* Raw data:
⟨

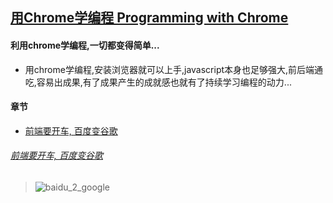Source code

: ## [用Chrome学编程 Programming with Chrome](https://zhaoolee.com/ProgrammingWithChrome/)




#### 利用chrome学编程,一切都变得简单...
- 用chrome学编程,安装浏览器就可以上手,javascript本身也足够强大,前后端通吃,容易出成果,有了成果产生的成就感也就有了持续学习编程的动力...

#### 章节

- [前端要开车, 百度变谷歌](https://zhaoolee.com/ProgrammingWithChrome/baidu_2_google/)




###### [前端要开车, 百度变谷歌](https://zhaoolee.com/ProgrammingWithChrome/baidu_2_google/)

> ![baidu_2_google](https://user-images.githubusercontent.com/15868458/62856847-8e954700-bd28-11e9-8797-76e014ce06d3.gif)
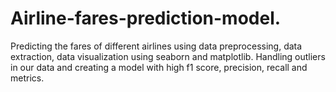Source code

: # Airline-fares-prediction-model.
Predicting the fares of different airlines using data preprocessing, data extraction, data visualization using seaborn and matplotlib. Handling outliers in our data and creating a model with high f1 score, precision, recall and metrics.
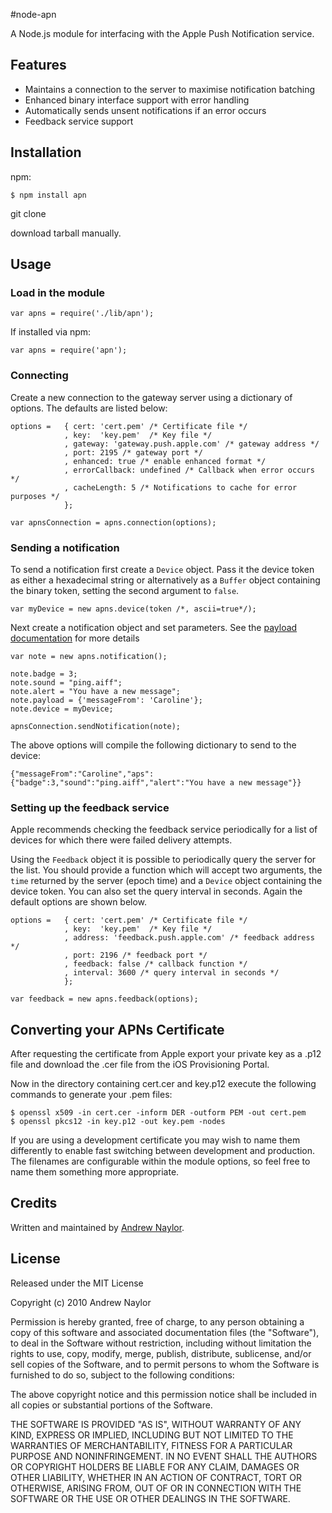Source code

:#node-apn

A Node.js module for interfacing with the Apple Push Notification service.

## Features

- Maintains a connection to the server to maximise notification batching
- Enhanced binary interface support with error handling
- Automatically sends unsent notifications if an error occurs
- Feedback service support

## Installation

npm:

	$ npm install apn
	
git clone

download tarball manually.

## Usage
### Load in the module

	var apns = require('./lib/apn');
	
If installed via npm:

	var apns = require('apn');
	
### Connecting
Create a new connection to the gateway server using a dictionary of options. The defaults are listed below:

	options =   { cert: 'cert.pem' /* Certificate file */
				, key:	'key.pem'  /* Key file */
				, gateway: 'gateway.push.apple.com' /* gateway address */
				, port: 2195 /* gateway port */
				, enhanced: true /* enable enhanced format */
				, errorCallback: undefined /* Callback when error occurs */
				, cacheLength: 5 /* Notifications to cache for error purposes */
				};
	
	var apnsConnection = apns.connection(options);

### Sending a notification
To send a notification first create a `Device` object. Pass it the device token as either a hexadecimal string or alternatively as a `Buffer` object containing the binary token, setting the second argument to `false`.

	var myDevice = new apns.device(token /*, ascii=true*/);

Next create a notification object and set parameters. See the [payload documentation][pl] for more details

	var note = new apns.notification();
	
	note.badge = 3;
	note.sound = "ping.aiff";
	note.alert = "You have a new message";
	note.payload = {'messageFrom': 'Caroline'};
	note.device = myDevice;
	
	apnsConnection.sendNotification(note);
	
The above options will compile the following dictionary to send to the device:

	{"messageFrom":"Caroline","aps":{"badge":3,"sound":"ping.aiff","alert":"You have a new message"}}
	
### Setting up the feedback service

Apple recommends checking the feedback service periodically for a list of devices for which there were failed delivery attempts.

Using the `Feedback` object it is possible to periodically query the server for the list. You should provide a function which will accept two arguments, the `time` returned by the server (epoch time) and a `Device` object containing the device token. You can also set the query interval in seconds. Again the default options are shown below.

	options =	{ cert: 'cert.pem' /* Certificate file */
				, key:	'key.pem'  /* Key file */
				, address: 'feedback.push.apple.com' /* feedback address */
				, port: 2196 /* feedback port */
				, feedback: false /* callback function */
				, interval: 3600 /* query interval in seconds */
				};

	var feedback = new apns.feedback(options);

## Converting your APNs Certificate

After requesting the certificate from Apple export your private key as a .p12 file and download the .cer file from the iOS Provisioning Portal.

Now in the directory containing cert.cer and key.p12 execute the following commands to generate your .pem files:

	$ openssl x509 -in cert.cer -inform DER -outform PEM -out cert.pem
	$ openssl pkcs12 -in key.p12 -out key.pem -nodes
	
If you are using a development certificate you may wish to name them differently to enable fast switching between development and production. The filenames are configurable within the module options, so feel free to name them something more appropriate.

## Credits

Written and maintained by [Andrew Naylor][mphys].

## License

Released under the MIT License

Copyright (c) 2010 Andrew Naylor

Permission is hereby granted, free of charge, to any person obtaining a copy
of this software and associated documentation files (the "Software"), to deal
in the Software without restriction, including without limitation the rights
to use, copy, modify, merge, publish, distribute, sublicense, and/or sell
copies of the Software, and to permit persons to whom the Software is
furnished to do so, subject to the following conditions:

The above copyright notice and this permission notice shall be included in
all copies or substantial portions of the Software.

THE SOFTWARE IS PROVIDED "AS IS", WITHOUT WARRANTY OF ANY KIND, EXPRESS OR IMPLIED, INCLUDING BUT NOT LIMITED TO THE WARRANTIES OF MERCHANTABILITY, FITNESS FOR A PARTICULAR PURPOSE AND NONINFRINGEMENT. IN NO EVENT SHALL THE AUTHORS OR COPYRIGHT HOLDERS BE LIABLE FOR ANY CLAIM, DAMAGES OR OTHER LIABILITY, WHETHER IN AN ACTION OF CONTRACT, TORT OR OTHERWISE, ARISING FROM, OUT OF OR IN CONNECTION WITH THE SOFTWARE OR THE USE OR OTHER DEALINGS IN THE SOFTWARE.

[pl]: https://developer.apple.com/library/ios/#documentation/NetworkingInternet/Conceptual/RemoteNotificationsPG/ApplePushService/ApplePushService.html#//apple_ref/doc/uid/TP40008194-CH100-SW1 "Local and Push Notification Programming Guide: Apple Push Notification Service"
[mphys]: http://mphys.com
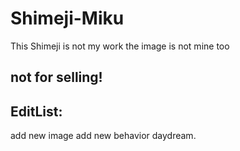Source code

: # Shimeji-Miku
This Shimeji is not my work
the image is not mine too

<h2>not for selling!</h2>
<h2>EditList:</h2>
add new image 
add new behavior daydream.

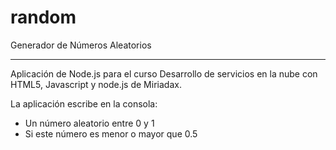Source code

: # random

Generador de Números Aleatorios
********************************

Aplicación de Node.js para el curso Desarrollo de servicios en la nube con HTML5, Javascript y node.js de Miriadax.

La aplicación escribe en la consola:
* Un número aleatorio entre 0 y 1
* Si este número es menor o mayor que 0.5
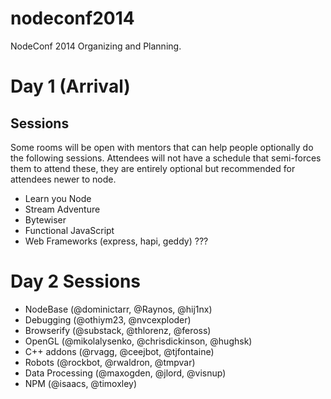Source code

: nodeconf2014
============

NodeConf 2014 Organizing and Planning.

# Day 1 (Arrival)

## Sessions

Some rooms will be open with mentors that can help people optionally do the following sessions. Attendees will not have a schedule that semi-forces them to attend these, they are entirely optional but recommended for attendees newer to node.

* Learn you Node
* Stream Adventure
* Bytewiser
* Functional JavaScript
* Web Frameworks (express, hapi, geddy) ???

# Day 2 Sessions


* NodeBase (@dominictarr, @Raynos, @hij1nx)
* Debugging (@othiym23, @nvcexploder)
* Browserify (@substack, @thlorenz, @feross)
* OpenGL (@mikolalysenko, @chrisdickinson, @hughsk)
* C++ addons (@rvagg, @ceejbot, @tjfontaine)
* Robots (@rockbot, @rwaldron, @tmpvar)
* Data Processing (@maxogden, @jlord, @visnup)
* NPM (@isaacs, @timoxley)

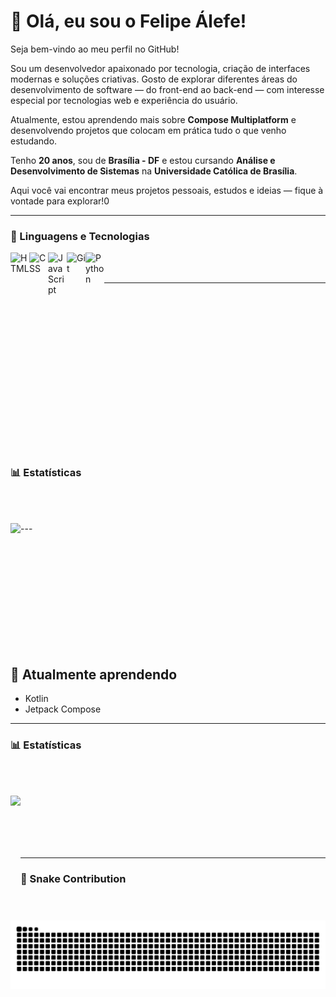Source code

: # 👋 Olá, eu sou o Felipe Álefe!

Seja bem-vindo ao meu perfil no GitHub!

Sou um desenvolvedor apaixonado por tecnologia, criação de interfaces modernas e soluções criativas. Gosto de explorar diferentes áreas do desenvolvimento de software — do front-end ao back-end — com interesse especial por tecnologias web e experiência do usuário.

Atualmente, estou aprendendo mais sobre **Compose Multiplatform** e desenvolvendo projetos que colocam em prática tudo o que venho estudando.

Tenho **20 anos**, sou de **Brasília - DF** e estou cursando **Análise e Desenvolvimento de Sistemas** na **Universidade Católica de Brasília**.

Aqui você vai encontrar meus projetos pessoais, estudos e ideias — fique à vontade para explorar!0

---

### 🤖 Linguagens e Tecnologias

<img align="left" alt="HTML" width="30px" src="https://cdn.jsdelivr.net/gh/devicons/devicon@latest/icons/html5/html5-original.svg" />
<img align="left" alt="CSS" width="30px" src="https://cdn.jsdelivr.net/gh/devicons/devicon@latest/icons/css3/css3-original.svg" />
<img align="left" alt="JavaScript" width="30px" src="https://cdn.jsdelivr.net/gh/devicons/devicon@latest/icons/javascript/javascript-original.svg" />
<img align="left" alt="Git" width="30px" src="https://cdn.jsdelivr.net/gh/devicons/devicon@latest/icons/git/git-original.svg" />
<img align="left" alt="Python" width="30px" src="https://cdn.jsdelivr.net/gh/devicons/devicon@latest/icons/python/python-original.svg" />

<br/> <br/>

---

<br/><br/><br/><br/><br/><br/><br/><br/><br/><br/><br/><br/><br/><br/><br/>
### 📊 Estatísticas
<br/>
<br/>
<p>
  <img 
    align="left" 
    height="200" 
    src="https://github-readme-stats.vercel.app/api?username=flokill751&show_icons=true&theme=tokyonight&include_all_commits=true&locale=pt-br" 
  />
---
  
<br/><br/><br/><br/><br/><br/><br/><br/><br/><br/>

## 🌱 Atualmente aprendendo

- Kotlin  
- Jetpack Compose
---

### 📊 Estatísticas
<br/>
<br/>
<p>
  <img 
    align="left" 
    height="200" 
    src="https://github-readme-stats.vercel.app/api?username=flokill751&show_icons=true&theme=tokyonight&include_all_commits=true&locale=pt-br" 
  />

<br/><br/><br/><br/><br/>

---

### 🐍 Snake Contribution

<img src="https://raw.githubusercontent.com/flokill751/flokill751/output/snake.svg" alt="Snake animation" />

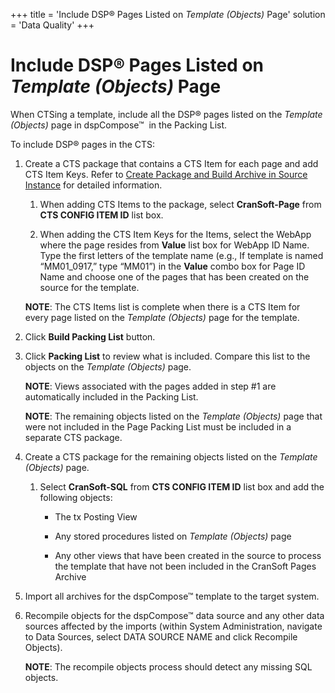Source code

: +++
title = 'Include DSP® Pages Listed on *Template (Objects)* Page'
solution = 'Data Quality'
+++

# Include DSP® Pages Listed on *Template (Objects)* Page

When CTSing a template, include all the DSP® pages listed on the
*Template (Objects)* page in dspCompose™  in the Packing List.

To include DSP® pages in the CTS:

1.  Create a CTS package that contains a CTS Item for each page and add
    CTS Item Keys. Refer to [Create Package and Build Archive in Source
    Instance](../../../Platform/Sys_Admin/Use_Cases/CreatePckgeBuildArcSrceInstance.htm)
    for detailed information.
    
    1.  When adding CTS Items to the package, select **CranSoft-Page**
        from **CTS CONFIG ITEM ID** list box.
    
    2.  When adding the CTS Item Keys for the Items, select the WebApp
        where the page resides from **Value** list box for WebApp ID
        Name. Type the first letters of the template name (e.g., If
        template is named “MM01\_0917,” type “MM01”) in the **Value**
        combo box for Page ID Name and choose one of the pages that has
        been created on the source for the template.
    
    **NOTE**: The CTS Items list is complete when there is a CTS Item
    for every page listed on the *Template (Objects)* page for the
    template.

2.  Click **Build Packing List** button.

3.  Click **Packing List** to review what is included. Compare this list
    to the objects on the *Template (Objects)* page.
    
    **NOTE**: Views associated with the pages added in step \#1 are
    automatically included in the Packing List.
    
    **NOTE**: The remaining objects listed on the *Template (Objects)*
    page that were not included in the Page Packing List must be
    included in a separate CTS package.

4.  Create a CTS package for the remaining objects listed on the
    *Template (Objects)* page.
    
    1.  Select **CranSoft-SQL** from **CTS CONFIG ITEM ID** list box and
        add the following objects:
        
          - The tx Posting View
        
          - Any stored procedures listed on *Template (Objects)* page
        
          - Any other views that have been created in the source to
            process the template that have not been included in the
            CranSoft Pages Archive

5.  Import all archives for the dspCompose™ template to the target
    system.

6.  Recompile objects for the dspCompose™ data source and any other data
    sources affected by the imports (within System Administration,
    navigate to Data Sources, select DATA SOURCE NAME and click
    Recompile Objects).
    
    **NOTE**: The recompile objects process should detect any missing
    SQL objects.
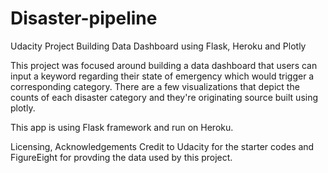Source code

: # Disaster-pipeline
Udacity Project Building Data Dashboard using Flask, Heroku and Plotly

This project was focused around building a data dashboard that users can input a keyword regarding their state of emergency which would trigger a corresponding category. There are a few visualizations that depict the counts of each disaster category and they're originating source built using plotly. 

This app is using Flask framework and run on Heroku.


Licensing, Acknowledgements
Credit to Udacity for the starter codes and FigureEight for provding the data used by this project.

⟩

Copy every line from the material in which the word "myDevice" can be found.

* Answer section:
	var myDevice = new apns.device(token /*, ascii=true*/);
	note.device = myDevice;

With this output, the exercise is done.